First you convert and paint some of the coolest orks I have seen on here, then you start with awesome looking Epic orks, and the Epic orks are epicly painted :laugh:
And I like to look of the Gargant and the SkullHamma.


----------



## Viscount Vash (Jan 3, 2007)

*First Formation Finished (Goffs)*

So the last Skull Hammer painted....











This means I have finished my first formation in time to give myself time to prep the first one for the Army Painting Challenge 2013 which will be starting sometime around March.

As a test for the unit a month this one has shown me that formations of this size would probably be a bit ambitious, so smaller ones will probably follow.
That and I don't actually have the minis for many more big detachments like this.
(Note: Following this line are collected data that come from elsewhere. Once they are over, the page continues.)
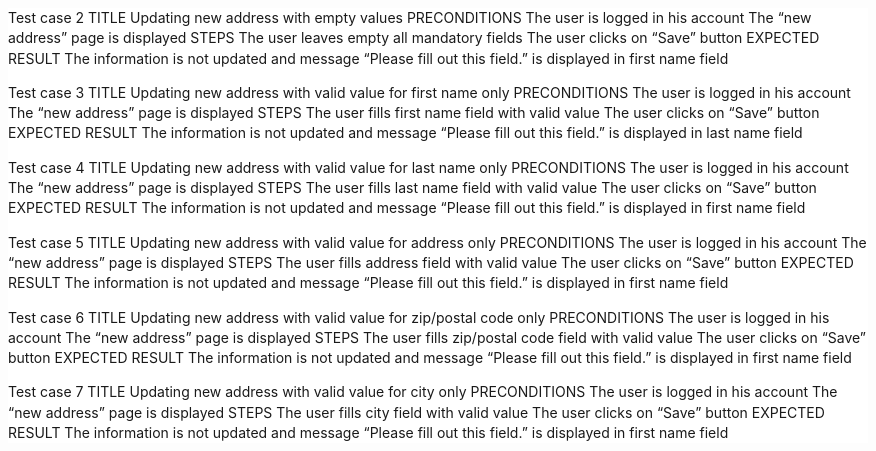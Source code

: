 Test case 2
	TITLE	Updating new address with empty values
	PRECONDITIONS	The user is logged in his account
The “new address” page is displayed
	STEPS	The user leaves empty all mandatory fields
The user clicks on “Save” button
	EXPECTED RESULT	The information is not updated and message “Please fill out this field.” is displayed in first name field
		
Test case 3
	TITLE	Updating new address with valid value for first name only
	PRECONDITIONS	The user is logged in his account
The “new address” page is displayed
	STEPS	The user fills first name field with valid value
The user clicks on “Save” button
	EXPECTED RESULT	The information is not updated and message “Please fill out this field.” is displayed in last name field
		
Test case 4
	TITLE	Updating new address with valid value for last name only
	PRECONDITIONS	The user is logged in his account
The “new address” page is displayed
	STEPS	The user fills last name field with valid value
The user clicks on “Save” button
	EXPECTED RESULT	The information is not updated and message “Please fill out this field.” is displayed in first name field
		
Test case 5
	TITLE	Updating new address with valid value for address only
	PRECONDITIONS	The user is logged in his account
The “new address” page is displayed
	STEPS	The user fills address field with valid value
The user clicks on “Save” button
	EXPECTED RESULT	The information is not updated and message “Please fill out this field.” is displayed in first name field
		
Test case 6
	TITLE	Updating new address with valid value for zip/postal code only
	PRECONDITIONS	The user is logged in his account
The “new address” page is displayed
	STEPS	The user fills zip/postal code field with valid value
The user clicks on “Save” button
	EXPECTED RESULT	The information is not updated and message “Please fill out this field.” is displayed in first name field
		
Test case 7
	TITLE	Updating new address with valid value for city only
	PRECONDITIONS	The user is logged in his account
The “new address” page is displayed
	STEPS	The user fills city field with valid value
The user clicks on “Save” button
	EXPECTED RESULT	The information is not updated and message “Please fill out this field.” is displayed in first name field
So what does a full Warband look like?

Warband 1 Goff Mekinized (Big)
Core

4x Nob
12x Boyz
4x Grots.
Additionals

11x Guwagon.
8x Battlewagon.
3x Boyz
2x Gunfortress.
*1290pts*










I will start painting the Scratch built Goff Gargant next as well as prepping a Goff Stompa Mob for the APC 2013. Then on to something not so Goff :wink:

*Total Painted Points = 1290.*


----------



## Viscount Vash (Jan 3, 2007)

*First giant stompy effigy of Mork finished.*

I have painted my first big thing for epic at last.











































Next up will be a Goff Stompa Mob which I will prep ready for the Army Painting Challenge when the new one starts.

*Total painted points= 1740*


----------